WHAT IS REQUIRED
Scan the listing below for the word "from", then copy each line that has it.

[Opening AVAILABLE DATA section]

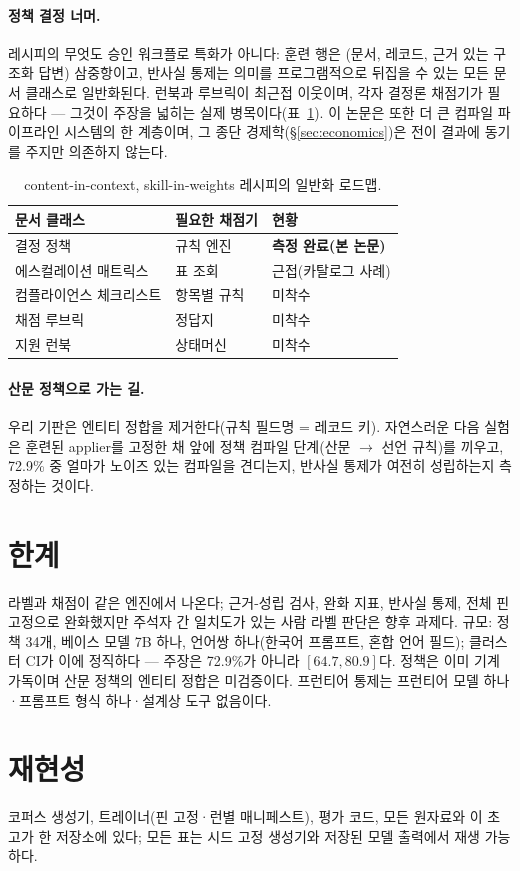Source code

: \documentclass[11pt]{article}
\begin{document}
\paragraph{정책 결정 너머.} 레시피의 무엇도 승인 워크플로 특화가 아니다: 훈련 행은 (문서, 레코드, 근거 있는 구조화 답변) 삼중항이고, 반사실 통제는 의미를 프로그램적으로 뒤집을 수 있는 모든 문서 클래스로 일반화된다. 런북과 루브릭이 최근접 이웃이며, 각자 결정론 채점기가 필요하다 --- 그것이 주장을 넓히는 실제 병목이다(표~\ref{tab:roadmap}). 이 논문은 또한 더 큰 컴파일 파이프라인 시스템의 한 계층이며, 그 종단 경제학(\S\ref{sec:economics})은 전이 결과에 동기를 주지만 의존하지 않는다.

\begin{table}[t]\footnotesize
  \centering
  \begin{tabular}{@{}p{2.3cm}p{2.2cm}p{2.2cm}@{}}
    \toprule
    문서 클래스 & 필요한 채점기 & 현황 \\
    \midrule
    결정 정책 & 규칙 엔진 & \textbf{측정 완료(본 논문)} \\
    에스컬레이션 매트릭스 & 표 조회 & 근접(카탈로그 사례) \\
    컴플라이언스 체크리스트 & 항목별 규칙 & 미착수 \\
    채점 루브릭 & 정답지 & 미착수 \\
    지원 런북 & 상태머신 & 미착수 \\
    \bottomrule
  \end{tabular}
  \caption{content-in-context, skill-in-weights 레시피의 일반화 로드맵.}
  \label{tab:roadmap}
\end{table}

\paragraph{산문 정책으로 가는 길.} 우리 기판은 엔티티 정합을 제거한다(규칙 필드명 = 레코드 키). 자연스러운 다음 실험은 훈련된 applier를 고정한 채 앞에 정책 컴파일 단계(산문 $\rightarrow$ 선언 규칙)를 끼우고, 72.9\% 중 얼마가 노이즈 있는 컴파일을 견디는지, 반사실 통제가 여전히 성립하는지 측정하는 것이다.

\section*{한계}
라벨과 채점이 같은 엔진에서 나온다; 근거-성립 검사, 완화 지표, 반사실 통제, 전체 핀 고정으로 완화했지만 주석자 간 일치도가 있는 사람 라벨 판단은 향후 과제다. 규모: 정책 34개, 베이스 모델 7B 하나, 언어쌍 하나(한국어 프롬프트, 혼합 언어 필드); 클러스터 CI가 이에 정직하다 --- 주장은 72.9\%가 아니라 $[64.7, 80.9]$다. 정책은 이미 기계가독이며 산문 정책의 엔티티 정합은 미검증이다. 프런티어 통제는 프런티어 모델 하나·프롬프트 형식 하나·설계상 도구 없음이다.

\section*{재현성}
코퍼스 생성기, 트레이너(핀 고정·런별 매니페스트), 평가 코드, 모든 원자료와 이 초고가 한 저장소에 있다; 모든 표는 시드 고정 생성기와 저장된 모델 출력에서 재생 가능하다.


\end{document}
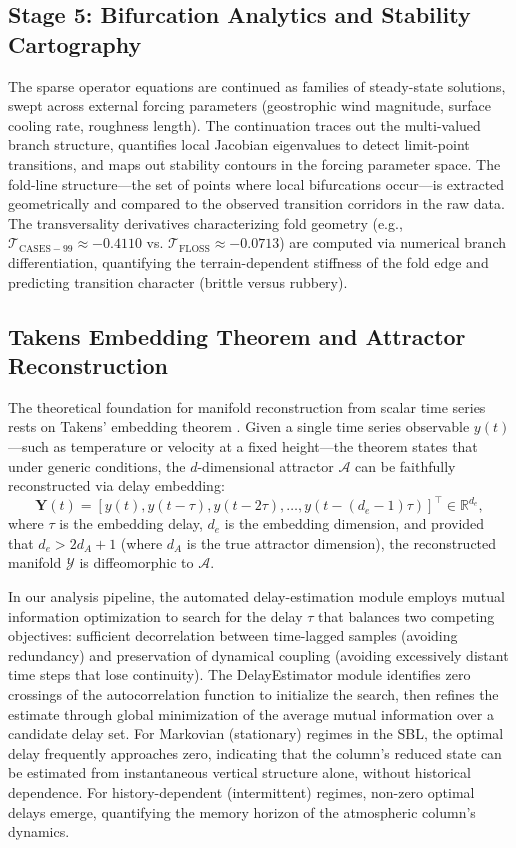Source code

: \documentclass[12pt,a4paper]{article}
\newcommand{\vect}[1]{\mathbf{#1}}
\begin{document}
\subsection{Stage 5: Bifurcation Analytics and Stability Cartography}

The sparse operator equations are continued as families of steady-state solutions, swept across external forcing parameters (geostrophic wind magnitude, surface cooling rate, roughness length). The continuation traces out the multi-valued branch structure, quantifies local Jacobian eigenvalues to detect limit-point transitions, and maps out stability contours in the forcing parameter space. The fold-line structure---the set of points where local bifurcations occur---is extracted geometrically and compared to the observed transition corridors in the raw data. The transversality derivatives characterizing fold geometry (e.g., $\mathcal{T}_{\mathrm{CASES-99}} \approx -0.4110$ vs. $\mathcal{T}_{\mathrm{FLOSS}} \approx -0.0713$) are computed via numerical branch differentiation, quantifying the terrain-dependent stiffness of the fold edge and predicting transition character (brittle versus rubbery).

\subsection{Takens Embedding Theorem and Attractor Reconstruction}

The theoretical foundation for manifold reconstruction from scalar time series rests on Takens' embedding theorem \citep{takens1981}. Given a single time series observable $y(t)$---such as temperature or velocity at a fixed height---the theorem states that under generic conditions, the $d$-dimensional attractor $\mathcal{A}$ can be faithfully reconstructed via delay embedding:
\begin{equation}
\vect{Y}(t) = [y(t), y(t - \tau), y(t - 2\tau), \ldots, y(t - (d_e - 1)\tau)]^\top \in \mathbb{R}^{d_e},
\end{equation}
where $\tau$ is the embedding delay, $d_e$ is the embedding dimension, and provided that $d_e > 2d_A + 1$ (where $d_A$ is the true attractor dimension), the reconstructed manifold $\mathcal{Y}$ is diffeomorphic to $\mathcal{A}$.

In our analysis pipeline, the automated delay-estimation module employs mutual information optimization to search for the delay $\tau$ that balances two competing objectives: sufficient decorrelation between time-lagged samples (avoiding redundancy) and preservation of dynamical coupling (avoiding excessively distant time steps that lose continuity). The DelayEstimator module identifies zero crossings of the autocorrelation function to initialize the search, then refines the estimate through global minimization of the average mutual information over a candidate delay set. For Markovian (stationary) regimes in the SBL, the optimal delay frequently approaches zero, indicating that the column's reduced state can be estimated from instantaneous vertical structure alone, without historical dependence. For history-dependent (intermittent) regimes, non-zero optimal delays emerge, quantifying the memory horizon of the atmospheric column's dynamics.
\end{document}
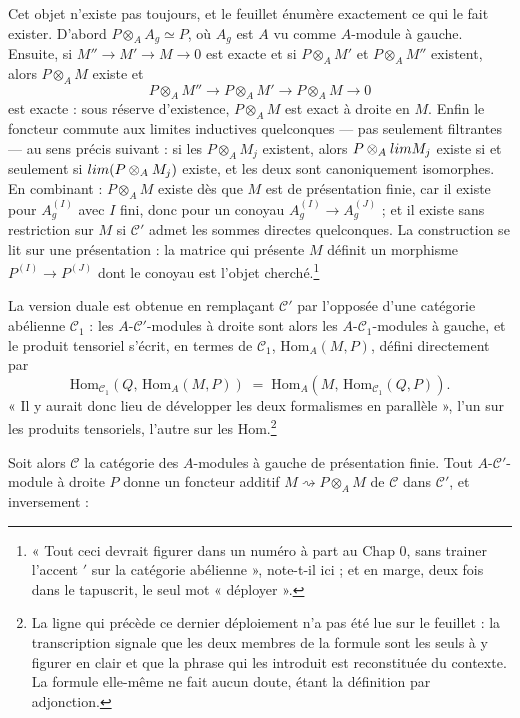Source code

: \documentclass[11pt,a4paper]{article}
\begin{document}
Cet objet n'existe pas toujours, et le feuillet énumère exactement ce qui le
fait exister. D'abord $P \otimes_{A} A_{g} \simeq P$, où $A_{g}$ est $A$ vu
comme $A$-module à gauche. Ensuite, si $M'' \to M' \to M \to 0$ est exacte et si
$P \otimes_{A} M'$ et $P \otimes_{A} M''$ existent, alors $P \otimes_{A} M$
existe et
\[
  P \otimes_{A} M'' \longrightarrow P \otimes_{A} M' \longrightarrow
  P \otimes_{A} M \longrightarrow 0
\]
est exacte : sous réserve d'existence, $P \otimes_{A} M$ est exact à droite en
$M$. Enfin le foncteur commute aux limites inductives quelconques — pas
seulement filtrantes — au sens précis suivant : si les $P \otimes_{A} M_{j}$
existent, alors $P \otimes_{A} \varinjlim M_{j}$ existe si et seulement si
$\varinjlim (P \otimes_{A} M_{j})$ existe, et les deux sont canoniquement
isomorphes. En combinant : $P \otimes_{A} M$ existe dès que $M$ est de
présentation finie, car il existe pour $A_{g}^{(I)}$ avec $I$ fini, donc pour un
conoyau $A_{g}^{(I)} \to A_{g}^{(J)}$ ; et il existe sans restriction sur $M$ si
$\mathcal{C}'$ admet les sommes directes quelconques. La construction se lit sur
une présentation : la matrice qui présente $M$ définit un morphisme
$P^{(I)} \to P^{(J)}$ dont le conoyau est l'objet cherché.\footnote{« Tout ceci
devrait figurer dans un numéro à part au Chap 0, sans trainer l'accent $'$ sur
la catégorie abélienne », note-t-il ici ; et en marge, deux fois dans le
tapuscrit, le seul mot « déployer ».}

La version duale est obtenue en remplaçant $\mathcal{C}'$ par l'opposée d'une
catégorie abélienne $\mathcal{C}_{1}$ : les $A$-$\mathcal{C}'$-modules à droite
sont alors les $A$-$\mathcal{C}_{1}$-modules à gauche, et le produit tensoriel
s'écrit, en termes de $\mathcal{C}_{1}$, $\mathrm{Hom}_{A}(M,P)$, défini
directement par
\[
  \mathrm{Hom}_{\mathcal{C}_{1}}(Q,\, \mathrm{Hom}_{A}(M,P))
  \;=\;
  \mathrm{Hom}_{A}(M,\, \mathrm{Hom}_{\mathcal{C}_{1}}(Q,P)) .
\]
« Il y aurait donc lieu de développer les deux formalismes en parallèle », l'un
sur les produits tensoriels, l'autre sur les Hom.\footnote{La ligne qui précède
ce dernier déploiement n'a pas été lue sur le feuillet : la transcription
signale que les deux membres de la formule sont les seuls à y figurer en clair
et que la phrase qui les introduit est reconstituée du contexte. La formule
elle-même ne fait aucun doute, étant la définition par adjonction.}

Soit alors $\mathcal{C}$ la catégorie des $A$-modules à gauche de présentation
finie. Tout $A$-$\mathcal{C}'$-module à droite $P$ donne un foncteur additif
$M \rightsquigarrow P \otimes_{A} M$ de $\mathcal{C}$ dans $\mathcal{C}'$, et
inversement :
\end{document}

[Closing AVAILABLE DATA section]

TASK ANSWER
The theoretical foundation for manifold reconstruction from scalar time series rests on Takens' embedding theorem \citep{takens1981}. Given a single time series observable $y(t)$---such as temperature or velocity at a fixed height---the theorem states that under generic conditions, the $d$-dimensional attractor $\mathcal{A}$ can be faithfully reconstructed via delay embedding:
In our analysis pipeline, the automated delay-estimation module employs mutual information optimization to search for the delay $\tau$ that balances two competing objectives: sufficient decorrelation between time-lagged samples (avoiding redundancy) and preservation of dynamical coupling (avoiding excessively distant time steps that lose continuity). The DelayEstimator module identifies zero crossings of the autocorrelation function to initialize the search, then refines the estimate through global minimization of the average mutual information over a candidate delay set. For Markovian (stationary) regimes in the SBL, the optimal delay frequently approaches zero, indicating that the column's reduced state can be estimated from instantaneous vertical structure alone, without historical dependence. For history-dependent (intermittent) regimes, non-zero optimal delays emerge, quantifying the memory horizon of the atmospheric column's dynamics.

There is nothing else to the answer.